Of course, I tried other tricks to lessen the severity of the belt. Especially if the parent giving the marching order was my heavy-handed father.

One evening I became distracted by a television show and forgot I had started running the bath. After it flooded both the bathroom and hallway, my father discovered the transgression and nearly blew a gasket (as well as a valve, seal and piston).

Knowing I was likely to receive a record number of lashes, I went to the closet and, eschewing the available selection of leather belts, picked out an especially nice-looking tie. Paisley, if I’m not mistaken.

Well, my father failed to see the humor in my selection. It was the first and only time he used a wet towel to dispense punishment. Afterward, I wished I had eschewed the comedy.

Following another screw up, I pulled out the belt from a terry-cloth bathrobe hanging in the closet. Of course, the belt was also terry-cloth.

Upon handing it to my mother, she burst into a series of uncontrollable guffaws. Once she had composed herself, she decided to let me off with nothing more than a slap on the wrist (literally). She also informed me that if I ever returned with the belt from her bathrobe again, she’d turn my case over to my father.

Shortly after meeting the woman who would eventually become my wife, we compared notes regarding our respective childhoods. When I told her about The Walk and the belt, she laughed.

Turns out, she was forced to retrieve a red slipper from her parents’ closet when she incurred their wrath. The red slipper had a hard rubber sole, so it quickly became a feared form of punishment in her house.

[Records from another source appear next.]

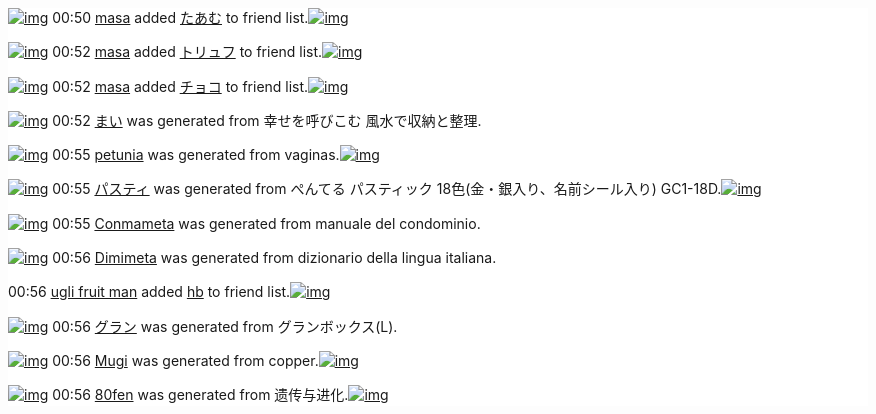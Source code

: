[![img](http://img607.imageshack.us/img607/6369/ky89.jpg)](http://www.barcodekanojo.com/user/275028/masa) 00:50 [masa](http://www.barcodekanojo.com/user/275028/masa) added [たあむ](http://www.barcodekanojo.com/kanojo/59535/%E3%81%9F%E3%81%82%E3%82%80) to friend list.[![img](http://img827.imageshack.us/img827/913/57pb.png)](http://www.barcodekanojo.com/kanojo/59535/%E3%81%9F%E3%81%82%E3%82%80) 

[![img](http://img607.imageshack.us/img607/6369/ky89.jpg)](http://www.barcodekanojo.com/user/275028/masa) 00:52 [masa](http://www.barcodekanojo.com/user/275028/masa) added [トリュフ](http://www.barcodekanojo.com/kanojo/55832/%E3%83%88%E3%83%AA%E3%83%A5%E3%83%95) to friend list.[![img](http://img24.imageshack.us/img24/3858/uw0b.png)](http://www.barcodekanojo.com/kanojo/55832/%E3%83%88%E3%83%AA%E3%83%A5%E3%83%95) 

[![img](http://img607.imageshack.us/img607/6369/ky89.jpg)](http://www.barcodekanojo.com/user/275028/masa) 00:52 [masa](http://www.barcodekanojo.com/user/275028/masa) added [チョコ](http://www.barcodekanojo.com/kanojo/2738323/%E3%83%81%E3%83%A7%E3%82%B3) to friend list.[![img](http://img36.imageshack.us/img36/6228/g05k.png)](http://www.barcodekanojo.com/kanojo/2738323/%E3%83%81%E3%83%A7%E3%82%B3) 

[![img](http://img842.imageshack.us/img842/3677/o2u4.png)](http://www.barcodekanojo.com/kanojo/2845507/%E3%81%BE%E3%81%84) 00:52 [まい](http://www.barcodekanojo.com/kanojo/2845507/%E3%81%BE%E3%81%84) was generated from 幸せを呼びこむ 風水で収納と整理.

[![img](http://img542.imageshack.us/img542/7114/40vf.png)](http://www.barcodekanojo.com/kanojo/2845508/petunia) 00:55 [petunia](http://www.barcodekanojo.com/kanojo/2845508/petunia) was generated from vaginas.[![img](http://img607.imageshack.us/img607/7025/r4yl.jpg)](http://www.barcodekanojo.com/product_images/barcode/2489101/1305696810/50x50xtunazos.jpg,qw=88,ah=88.pagespeed.ic.Qd6TOmEJDu.jpg) 

[![img](http://img543.imageshack.us/img543/6285/1sfn.png)](http://www.barcodekanojo.com/kanojo/2845509/%E3%83%91%E3%82%B9%E3%83%86%E3%82%A3) 00:55 [パスティ](http://www.barcodekanojo.com/kanojo/2845509/%E3%83%91%E3%82%B9%E3%83%86%E3%82%A3) was generated from ぺんてる パスティック 18色(金・銀入り、名前シール入り) GC1-18D.[![img](http://img35.imageshack.us/img35/6059/9b01.jpg)](http://www.barcodekanojo.com/product_images/barcode/5441782/1394812475/50x50x,PE3,P81,PBA,PE3,P82,P93,PE3,P81,PA6,PE3,P82,P8B,P20,PE3,P83,P91,PE3,P82,PB9,PE3,P83,P86,PE3,P82,PA3,PE3,P83,P83,PE3,P82,PAF,P2018,PE8,P89,PB2,P28,PE9,P87,P91,PE3,P83,PBB,PE9,P8A,P80,PE5,P85,PA5,PE3,P82,P8A,PE3,P80,P81,PE5,P90,P8D,PE5,P89,P8D,PE3,P82,PB7,PE3,P83,PBC,PE3,P83,PAB,PE5,P85,PA5,PE3,P82,P8A,P29,P20GC1-18D.jpg,qw=88,ah=88.pagespeed.ic.Ah87vG2kOk.jpg) 

[![img](http://img35.imageshack.us/img35/2586/ubmg.png)](http://www.barcodekanojo.com/kanojo/2845510/Conmameta) 00:55 [Conmameta](http://www.barcodekanojo.com/kanojo/2845510/Conmameta) was generated from manuale del condominio.

[![img](http://img594.imageshack.us/img594/4757/ugvc.png)](http://www.barcodekanojo.com/kanojo/2845511/Dimimeta) 00:56 [Dimimeta](http://www.barcodekanojo.com/kanojo/2845511/Dimimeta) was generated from dizionario della lingua italiana.

00:56 [ugli fruit man](http://www.barcodekanojo.com/user/444630/ugli%20fruit%20man) added [hb](http://www.barcodekanojo.com/kanojo/2480378/hb) to friend list.[![img](http://img809.imageshack.us/img809/1176/038x.png)](http://www.barcodekanojo.com/kanojo/2480378/hb) 

[![img](http://img585.imageshack.us/img585/3046/6be0.png)](http://www.barcodekanojo.com/kanojo/2845512/%E3%82%B0%E3%83%A9%E3%83%B3) 00:56 [グラン](http://www.barcodekanojo.com/kanojo/2845512/%E3%82%B0%E3%83%A9%E3%83%B3) was generated from グランボックス(L).

[![img](http://img833.imageshack.us/img833/2023/ilix.png)](http://www.barcodekanojo.com/kanojo/2845513/Mugi) 00:56 [Mugi](http://www.barcodekanojo.com/kanojo/2845513/Mugi) was generated from copper.[![img](http://img585.imageshack.us/img585/834/3u98.jpg)](http://www.barcodekanojo.com/product_images/barcode/2640078/1307787235/Bodyguard%20Copper.jpg) 

[![img](http://img547.imageshack.us/img547/2577/77mv.png)](http://www.barcodekanojo.com/kanojo/2845514/80fen) 00:56 [80fen](http://www.barcodekanojo.com/kanojo/2845514/80fen) was generated from 遗传与进化.[![img](http://img200.imageshack.us/img200/1161/sggt.jpg)](http://www.barcodekanojo.com/product_images/barcode/5441788/1394812620/%E9%81%97%E4%BC%A0%E4%B8%8E%E8%BF%9B%E5%8C%96.jpg)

And then there was the pungent smell of the thing -- a mixture of dead toe skin, toe boogers and foot sweat -- something she claims she can still vividly recall to this day.

Still, like most people I know, my wife and I turned out okay in spite of (or, possibly, because of) the corporeal punishment we endured as children.

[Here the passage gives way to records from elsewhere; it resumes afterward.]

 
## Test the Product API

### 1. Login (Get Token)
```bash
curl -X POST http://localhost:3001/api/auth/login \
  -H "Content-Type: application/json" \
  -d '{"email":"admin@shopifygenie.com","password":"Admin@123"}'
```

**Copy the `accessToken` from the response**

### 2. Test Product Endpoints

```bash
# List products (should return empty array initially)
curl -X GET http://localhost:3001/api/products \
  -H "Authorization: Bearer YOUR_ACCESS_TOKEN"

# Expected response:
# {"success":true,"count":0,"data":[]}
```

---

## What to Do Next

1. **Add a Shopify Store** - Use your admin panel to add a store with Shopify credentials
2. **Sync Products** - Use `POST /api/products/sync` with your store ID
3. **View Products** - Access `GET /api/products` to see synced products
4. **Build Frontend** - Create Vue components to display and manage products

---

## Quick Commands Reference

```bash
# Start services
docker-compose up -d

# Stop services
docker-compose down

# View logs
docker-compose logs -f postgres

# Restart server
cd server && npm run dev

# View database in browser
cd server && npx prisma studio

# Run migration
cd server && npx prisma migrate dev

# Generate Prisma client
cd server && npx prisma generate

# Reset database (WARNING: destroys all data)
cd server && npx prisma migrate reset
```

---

Which makes me wonder about how we are raising our two boys.

We agreed early on that we would forgo physical punishment, instead employing timeouts and the denial of privileges to deter undesirable behavior. It seems to be the preferred method of discipline in today’s society.

Yet, I often wonder how effective it truly is.

In fact, recently I had an opportunity to revisit the "old ways" when I caught my oldest son in a lie.

"Go to Mom and Dad’s closet and get me a belt," I ordered in a gruff voice.

"Why?" he inquired somewhat timidly.

"Because it’s time for a good old fashioned spanking with one of my belts."

He looked at me like my head had just separated from my body and begun spinning like a top.

"Go on…Now!"

Slowly, he began The Walk. Confused, scared, wishing he had simply had his Nintendo privileges revoked.

I started to feel really bad -- who was being punished here again?

After what seemed like a half-hour, he came trudging back. Like a prisoner headed for the guillotine.

As he approached, I saw it dangling from his right hand. Recognizable by its length and width, unmistakable in its pattern.

A paisley tie.


Copyright 2003 Marc L. Prey
All rights reserved.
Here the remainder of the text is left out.